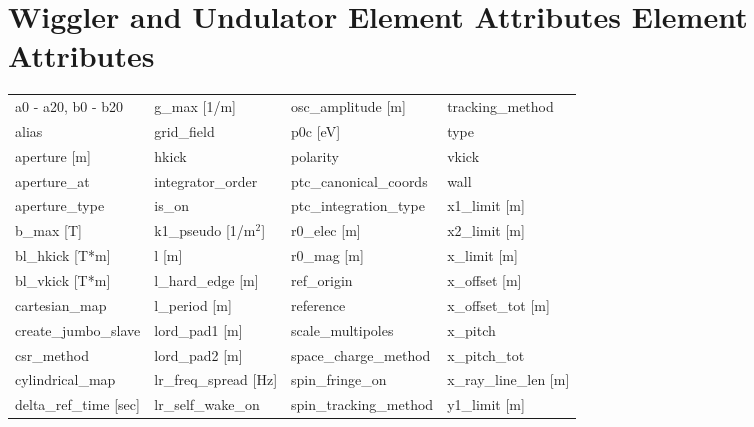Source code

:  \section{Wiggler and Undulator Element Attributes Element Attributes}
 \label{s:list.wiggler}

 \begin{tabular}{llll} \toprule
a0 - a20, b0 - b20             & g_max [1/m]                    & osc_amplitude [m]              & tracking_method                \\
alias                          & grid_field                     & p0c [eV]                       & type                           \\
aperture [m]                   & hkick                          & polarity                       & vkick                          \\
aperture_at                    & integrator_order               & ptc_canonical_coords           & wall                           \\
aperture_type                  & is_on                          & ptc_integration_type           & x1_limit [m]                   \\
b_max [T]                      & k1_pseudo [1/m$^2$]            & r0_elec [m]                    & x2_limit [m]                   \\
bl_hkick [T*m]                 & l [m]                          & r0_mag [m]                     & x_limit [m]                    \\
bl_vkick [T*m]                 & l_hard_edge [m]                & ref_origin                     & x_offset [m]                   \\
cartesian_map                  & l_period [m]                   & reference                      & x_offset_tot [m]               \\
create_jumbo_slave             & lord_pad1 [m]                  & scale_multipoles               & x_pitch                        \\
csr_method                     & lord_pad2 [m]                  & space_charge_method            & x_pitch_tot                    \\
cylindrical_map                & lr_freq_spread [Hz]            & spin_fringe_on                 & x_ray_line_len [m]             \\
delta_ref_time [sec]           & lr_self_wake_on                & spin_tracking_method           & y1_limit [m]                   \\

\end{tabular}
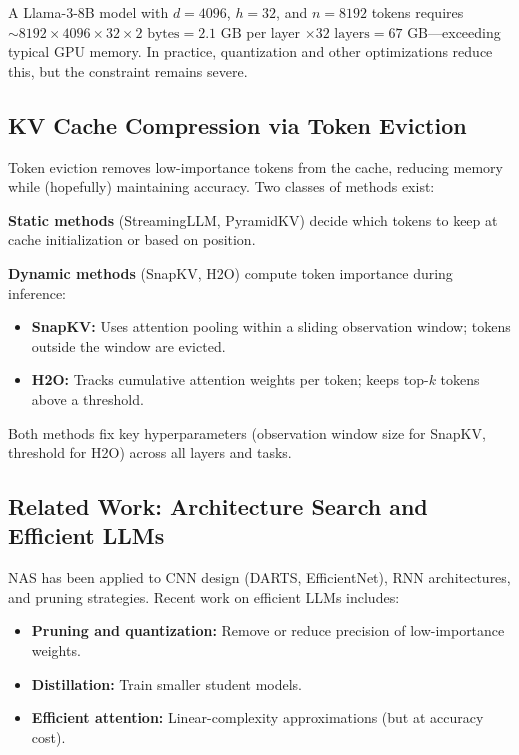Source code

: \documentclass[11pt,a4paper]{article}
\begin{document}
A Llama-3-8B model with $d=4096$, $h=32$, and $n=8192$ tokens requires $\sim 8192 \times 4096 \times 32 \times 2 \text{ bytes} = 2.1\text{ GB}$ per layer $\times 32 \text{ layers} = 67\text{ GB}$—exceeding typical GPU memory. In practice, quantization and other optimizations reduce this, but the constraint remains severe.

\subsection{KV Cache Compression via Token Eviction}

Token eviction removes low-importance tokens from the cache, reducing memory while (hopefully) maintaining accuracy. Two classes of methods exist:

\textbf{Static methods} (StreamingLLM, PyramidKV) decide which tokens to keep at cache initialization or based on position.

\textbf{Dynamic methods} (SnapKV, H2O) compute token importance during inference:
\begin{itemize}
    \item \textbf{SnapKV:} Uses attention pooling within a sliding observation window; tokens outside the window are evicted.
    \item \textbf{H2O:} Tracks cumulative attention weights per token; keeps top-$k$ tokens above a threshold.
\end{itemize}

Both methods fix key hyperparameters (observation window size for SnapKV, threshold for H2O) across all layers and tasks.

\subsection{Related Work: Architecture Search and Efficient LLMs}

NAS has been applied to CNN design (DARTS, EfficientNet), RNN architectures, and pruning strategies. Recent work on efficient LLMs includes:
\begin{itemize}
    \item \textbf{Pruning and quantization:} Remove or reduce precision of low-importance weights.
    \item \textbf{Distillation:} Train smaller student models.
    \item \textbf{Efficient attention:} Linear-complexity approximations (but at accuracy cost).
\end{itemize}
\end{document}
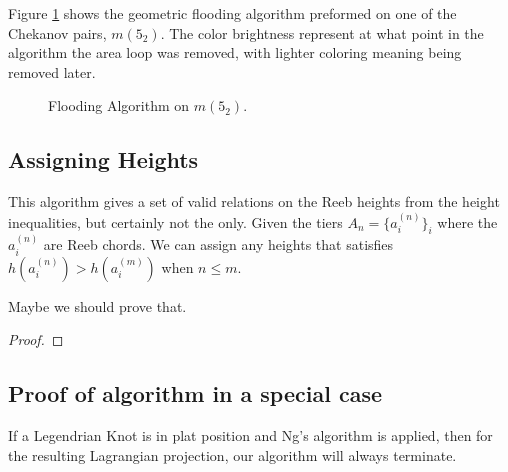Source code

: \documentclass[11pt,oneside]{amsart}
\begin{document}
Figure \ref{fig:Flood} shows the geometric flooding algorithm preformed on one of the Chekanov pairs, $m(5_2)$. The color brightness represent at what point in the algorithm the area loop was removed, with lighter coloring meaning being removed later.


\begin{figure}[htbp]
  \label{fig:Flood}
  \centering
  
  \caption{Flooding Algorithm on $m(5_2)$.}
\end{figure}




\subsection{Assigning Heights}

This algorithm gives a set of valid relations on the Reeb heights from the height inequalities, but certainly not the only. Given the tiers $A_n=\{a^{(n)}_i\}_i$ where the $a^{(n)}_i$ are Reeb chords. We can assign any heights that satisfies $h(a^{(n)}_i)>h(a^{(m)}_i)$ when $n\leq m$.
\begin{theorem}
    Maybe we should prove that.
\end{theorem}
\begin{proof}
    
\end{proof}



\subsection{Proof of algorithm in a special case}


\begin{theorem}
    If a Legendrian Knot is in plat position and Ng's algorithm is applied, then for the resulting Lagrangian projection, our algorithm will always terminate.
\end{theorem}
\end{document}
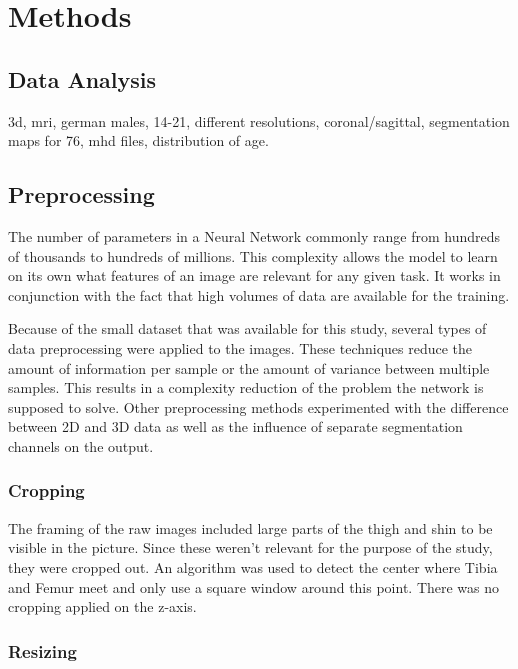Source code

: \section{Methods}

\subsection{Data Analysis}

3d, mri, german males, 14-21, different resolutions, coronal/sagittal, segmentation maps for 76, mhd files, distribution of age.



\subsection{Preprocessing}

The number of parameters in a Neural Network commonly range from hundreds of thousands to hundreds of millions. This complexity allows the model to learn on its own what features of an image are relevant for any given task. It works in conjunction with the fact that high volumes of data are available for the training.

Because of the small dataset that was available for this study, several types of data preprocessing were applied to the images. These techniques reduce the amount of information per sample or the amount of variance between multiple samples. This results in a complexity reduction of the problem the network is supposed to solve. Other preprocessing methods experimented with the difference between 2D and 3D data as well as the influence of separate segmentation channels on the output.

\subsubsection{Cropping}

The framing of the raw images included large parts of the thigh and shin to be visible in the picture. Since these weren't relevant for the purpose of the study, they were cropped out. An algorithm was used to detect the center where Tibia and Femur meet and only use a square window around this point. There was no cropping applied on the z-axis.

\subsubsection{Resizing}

==============================

THE TASK: All lines above from the line with "based on position." through the line with "of low-importance weights.", both included, are to be set down exactly, with nothing else.

WRITTEN SOLUTION:
\textbf{Static methods} (StreamingLLM, PyramidKV) decide which tokens to keep at cache initialization or based on position.

\textbf{Dynamic methods} (SnapKV, H2O) compute token importance during inference:
\begin{itemize}
    \item \textbf{SnapKV:} Uses attention pooling within a sliding observation window; tokens outside the window are evicted.
    \item \textbf{H2O:} Tracks cumulative attention weights per token; keeps top-$k$ tokens above a threshold.
\end{itemize}

Both methods fix key hyperparameters (observation window size for SnapKV, threshold for H2O) across all layers and tasks.

\subsection{Related Work: Architecture Search and Efficient LLMs}

NAS has been applied to CNN design (DARTS, EfficientNet), RNN architectures, and pruning strategies. Recent work on efficient LLMs includes:
\begin{itemize}
    \item \textbf{Pruning and quantization:} Remove or reduce precision of low-importance weights.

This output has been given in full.